BOGOTA, Feb 26 (IPS) - Six months after human rights defender Julio Avella was put behind bars, a prosecutor reviewing the case threw out the charges against him, which were based on the testimony of former guerrillas and police and army reports, on the grounds that they were "contradictory, incoherent, inconsistent and illogical."
A report released this week by the U.S.-based organisation Human Rights First (HRF), "Baseless Prosecutions of Human Rights Defenders in Colombia: In the Dock and Under the Gun", says the prosecutor found that Avella had been arrested merely because of his leftist ideology, without evidence of "rebellion" or any other crime.

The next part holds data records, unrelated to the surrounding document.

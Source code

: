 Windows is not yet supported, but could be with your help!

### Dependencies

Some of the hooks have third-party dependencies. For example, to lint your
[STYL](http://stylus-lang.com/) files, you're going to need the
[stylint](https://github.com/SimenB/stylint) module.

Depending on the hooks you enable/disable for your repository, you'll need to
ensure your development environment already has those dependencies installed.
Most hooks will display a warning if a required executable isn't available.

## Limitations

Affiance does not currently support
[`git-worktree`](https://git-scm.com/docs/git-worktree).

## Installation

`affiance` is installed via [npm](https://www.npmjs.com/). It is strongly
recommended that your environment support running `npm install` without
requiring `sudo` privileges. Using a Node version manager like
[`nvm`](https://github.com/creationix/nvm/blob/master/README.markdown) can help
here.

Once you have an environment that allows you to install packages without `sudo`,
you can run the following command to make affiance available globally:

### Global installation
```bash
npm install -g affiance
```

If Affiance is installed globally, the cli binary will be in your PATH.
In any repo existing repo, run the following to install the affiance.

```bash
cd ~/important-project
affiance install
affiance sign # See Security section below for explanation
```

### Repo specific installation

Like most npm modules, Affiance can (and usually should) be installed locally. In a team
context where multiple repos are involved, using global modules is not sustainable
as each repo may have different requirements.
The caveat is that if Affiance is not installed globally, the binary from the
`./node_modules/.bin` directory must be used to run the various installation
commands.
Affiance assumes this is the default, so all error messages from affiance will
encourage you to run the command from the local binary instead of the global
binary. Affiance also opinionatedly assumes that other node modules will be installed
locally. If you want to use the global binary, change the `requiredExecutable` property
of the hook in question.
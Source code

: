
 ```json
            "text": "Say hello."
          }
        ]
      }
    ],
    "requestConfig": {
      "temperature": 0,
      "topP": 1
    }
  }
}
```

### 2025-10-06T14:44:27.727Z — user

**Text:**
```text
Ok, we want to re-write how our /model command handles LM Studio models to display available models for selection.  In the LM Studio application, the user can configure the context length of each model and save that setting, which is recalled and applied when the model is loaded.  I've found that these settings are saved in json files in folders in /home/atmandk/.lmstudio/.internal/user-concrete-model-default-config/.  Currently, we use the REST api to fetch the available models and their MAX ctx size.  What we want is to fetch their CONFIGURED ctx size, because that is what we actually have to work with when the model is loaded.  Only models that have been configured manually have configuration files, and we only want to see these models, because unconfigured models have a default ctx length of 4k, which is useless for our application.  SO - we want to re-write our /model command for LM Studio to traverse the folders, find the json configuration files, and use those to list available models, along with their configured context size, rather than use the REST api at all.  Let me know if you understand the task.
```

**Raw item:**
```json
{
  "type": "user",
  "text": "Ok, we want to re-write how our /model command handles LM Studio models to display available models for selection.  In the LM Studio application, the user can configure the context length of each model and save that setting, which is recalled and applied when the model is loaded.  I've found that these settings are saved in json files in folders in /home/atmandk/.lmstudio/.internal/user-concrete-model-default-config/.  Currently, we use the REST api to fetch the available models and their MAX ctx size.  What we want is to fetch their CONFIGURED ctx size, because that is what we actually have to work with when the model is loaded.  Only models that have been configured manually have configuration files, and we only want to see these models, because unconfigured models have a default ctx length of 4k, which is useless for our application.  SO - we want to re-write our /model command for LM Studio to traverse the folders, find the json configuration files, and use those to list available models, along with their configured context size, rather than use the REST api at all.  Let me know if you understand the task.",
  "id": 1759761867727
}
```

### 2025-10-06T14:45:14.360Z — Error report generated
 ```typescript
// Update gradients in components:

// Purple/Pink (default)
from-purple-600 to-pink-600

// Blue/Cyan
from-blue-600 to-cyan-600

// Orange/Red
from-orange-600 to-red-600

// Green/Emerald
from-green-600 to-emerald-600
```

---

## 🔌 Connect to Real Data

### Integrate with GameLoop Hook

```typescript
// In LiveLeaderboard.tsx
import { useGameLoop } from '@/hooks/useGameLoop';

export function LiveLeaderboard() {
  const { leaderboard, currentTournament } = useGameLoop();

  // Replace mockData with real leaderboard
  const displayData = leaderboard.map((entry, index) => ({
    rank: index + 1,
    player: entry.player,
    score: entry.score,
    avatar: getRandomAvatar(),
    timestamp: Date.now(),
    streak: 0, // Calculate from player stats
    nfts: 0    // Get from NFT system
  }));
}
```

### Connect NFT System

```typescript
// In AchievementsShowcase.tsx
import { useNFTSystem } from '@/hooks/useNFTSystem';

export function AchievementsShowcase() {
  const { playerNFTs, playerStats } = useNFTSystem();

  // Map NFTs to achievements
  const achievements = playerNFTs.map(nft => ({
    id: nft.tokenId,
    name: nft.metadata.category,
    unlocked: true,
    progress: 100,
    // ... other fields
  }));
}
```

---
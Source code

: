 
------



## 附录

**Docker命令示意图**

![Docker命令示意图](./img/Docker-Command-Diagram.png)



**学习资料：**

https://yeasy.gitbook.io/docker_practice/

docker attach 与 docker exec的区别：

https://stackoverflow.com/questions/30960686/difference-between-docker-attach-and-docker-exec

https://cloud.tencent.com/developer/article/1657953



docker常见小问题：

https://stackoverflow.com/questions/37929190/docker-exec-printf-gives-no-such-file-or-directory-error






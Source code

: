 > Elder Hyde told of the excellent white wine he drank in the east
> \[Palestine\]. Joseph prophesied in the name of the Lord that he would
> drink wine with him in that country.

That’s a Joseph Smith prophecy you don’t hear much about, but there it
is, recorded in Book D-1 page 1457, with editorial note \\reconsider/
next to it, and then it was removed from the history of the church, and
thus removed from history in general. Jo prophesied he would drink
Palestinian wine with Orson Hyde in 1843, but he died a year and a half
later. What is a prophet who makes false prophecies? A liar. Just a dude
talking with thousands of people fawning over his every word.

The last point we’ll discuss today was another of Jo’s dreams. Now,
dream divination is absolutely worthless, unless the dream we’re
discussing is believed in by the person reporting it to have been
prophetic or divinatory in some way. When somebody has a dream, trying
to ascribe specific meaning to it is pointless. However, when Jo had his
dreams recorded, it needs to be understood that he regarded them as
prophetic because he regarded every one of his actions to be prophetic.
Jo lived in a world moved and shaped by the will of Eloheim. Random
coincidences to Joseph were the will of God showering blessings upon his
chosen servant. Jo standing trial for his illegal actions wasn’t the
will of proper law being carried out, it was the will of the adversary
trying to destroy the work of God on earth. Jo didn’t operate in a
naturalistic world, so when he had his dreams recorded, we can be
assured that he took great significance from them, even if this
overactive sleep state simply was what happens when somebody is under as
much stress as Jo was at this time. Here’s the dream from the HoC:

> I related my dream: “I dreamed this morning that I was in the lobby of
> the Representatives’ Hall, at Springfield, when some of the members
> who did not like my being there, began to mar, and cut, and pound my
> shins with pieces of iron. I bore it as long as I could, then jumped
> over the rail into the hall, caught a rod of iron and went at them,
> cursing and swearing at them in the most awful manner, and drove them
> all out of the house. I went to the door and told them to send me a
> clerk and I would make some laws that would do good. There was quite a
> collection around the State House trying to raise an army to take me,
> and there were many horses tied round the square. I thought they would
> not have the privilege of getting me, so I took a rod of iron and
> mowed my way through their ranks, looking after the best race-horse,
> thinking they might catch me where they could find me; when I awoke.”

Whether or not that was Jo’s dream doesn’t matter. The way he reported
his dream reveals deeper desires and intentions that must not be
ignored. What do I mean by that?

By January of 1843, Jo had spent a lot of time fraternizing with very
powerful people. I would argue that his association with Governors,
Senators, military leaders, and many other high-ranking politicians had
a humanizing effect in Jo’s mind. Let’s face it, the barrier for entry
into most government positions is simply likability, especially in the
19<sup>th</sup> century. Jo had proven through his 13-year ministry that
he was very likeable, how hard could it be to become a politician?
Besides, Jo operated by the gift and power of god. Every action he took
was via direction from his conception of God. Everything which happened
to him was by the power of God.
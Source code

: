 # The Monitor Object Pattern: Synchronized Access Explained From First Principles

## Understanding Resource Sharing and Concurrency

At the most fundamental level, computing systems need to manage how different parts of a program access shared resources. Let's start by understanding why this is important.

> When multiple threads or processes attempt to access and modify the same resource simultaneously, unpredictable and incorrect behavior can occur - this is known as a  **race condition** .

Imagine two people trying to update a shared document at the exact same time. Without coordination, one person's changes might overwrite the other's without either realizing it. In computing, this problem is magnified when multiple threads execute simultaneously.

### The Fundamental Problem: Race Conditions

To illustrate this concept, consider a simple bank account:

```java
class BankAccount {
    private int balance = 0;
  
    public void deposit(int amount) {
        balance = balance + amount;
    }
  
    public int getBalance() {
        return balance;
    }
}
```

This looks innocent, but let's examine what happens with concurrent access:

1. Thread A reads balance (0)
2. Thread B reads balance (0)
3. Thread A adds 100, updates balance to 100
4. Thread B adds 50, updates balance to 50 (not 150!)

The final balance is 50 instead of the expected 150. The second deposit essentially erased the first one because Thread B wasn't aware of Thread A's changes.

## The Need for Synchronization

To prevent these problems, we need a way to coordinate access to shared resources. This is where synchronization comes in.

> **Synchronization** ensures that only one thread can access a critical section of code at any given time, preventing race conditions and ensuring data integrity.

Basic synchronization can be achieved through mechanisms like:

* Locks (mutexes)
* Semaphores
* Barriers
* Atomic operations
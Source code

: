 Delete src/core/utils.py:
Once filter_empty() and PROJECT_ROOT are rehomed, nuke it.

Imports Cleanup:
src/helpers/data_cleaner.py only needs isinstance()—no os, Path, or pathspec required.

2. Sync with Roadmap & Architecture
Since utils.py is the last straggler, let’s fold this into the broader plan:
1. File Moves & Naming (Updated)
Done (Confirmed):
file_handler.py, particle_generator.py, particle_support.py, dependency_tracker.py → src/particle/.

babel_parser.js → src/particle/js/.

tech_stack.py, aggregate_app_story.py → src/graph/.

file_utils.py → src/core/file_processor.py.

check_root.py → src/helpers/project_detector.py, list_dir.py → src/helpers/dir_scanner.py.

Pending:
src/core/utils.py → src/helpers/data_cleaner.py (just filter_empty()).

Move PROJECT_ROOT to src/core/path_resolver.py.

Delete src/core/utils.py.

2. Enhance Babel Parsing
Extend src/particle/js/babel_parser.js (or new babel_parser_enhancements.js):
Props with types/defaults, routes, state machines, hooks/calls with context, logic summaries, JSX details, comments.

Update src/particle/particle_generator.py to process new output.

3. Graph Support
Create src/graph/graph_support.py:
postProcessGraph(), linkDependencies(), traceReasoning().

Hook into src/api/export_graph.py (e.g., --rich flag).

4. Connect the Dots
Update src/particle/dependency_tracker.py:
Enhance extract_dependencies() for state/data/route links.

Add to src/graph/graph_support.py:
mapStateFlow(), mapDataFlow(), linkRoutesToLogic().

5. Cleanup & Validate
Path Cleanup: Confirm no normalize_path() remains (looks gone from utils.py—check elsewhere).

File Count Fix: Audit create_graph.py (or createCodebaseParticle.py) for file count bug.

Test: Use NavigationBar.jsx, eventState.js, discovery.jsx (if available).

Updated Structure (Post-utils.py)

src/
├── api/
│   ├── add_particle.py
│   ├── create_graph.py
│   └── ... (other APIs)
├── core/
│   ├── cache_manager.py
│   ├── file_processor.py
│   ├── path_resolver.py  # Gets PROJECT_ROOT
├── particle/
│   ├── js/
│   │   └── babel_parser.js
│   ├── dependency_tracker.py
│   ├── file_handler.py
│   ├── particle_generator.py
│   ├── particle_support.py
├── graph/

Activists in civil war-torn Colombia are frequently accused of belonging to the leftwing guerrillas, or of slander or defamation, and are secretly investigated for months or years before being "illegally detained," says the report.
In January 2008, all of the members of the board of directors of the Asociación Campesina del Valle del río Cimitarra (ACVC) – an organisation in central Colombia that advocates rural development and access to land by small farmers – were either under arrest or investigation. In April and May, the prosecutor reviewing the case released four of the group’s leaders, due to the "incoherent" testimony of witnesses.
But while their cases are based on the same testimony, Andrés Gil and Miguel González remain in prison accused of rebellion, and their trial is moving forward. The ACVC says the investigation was launched without notifying the accused, in violation of Colombian law.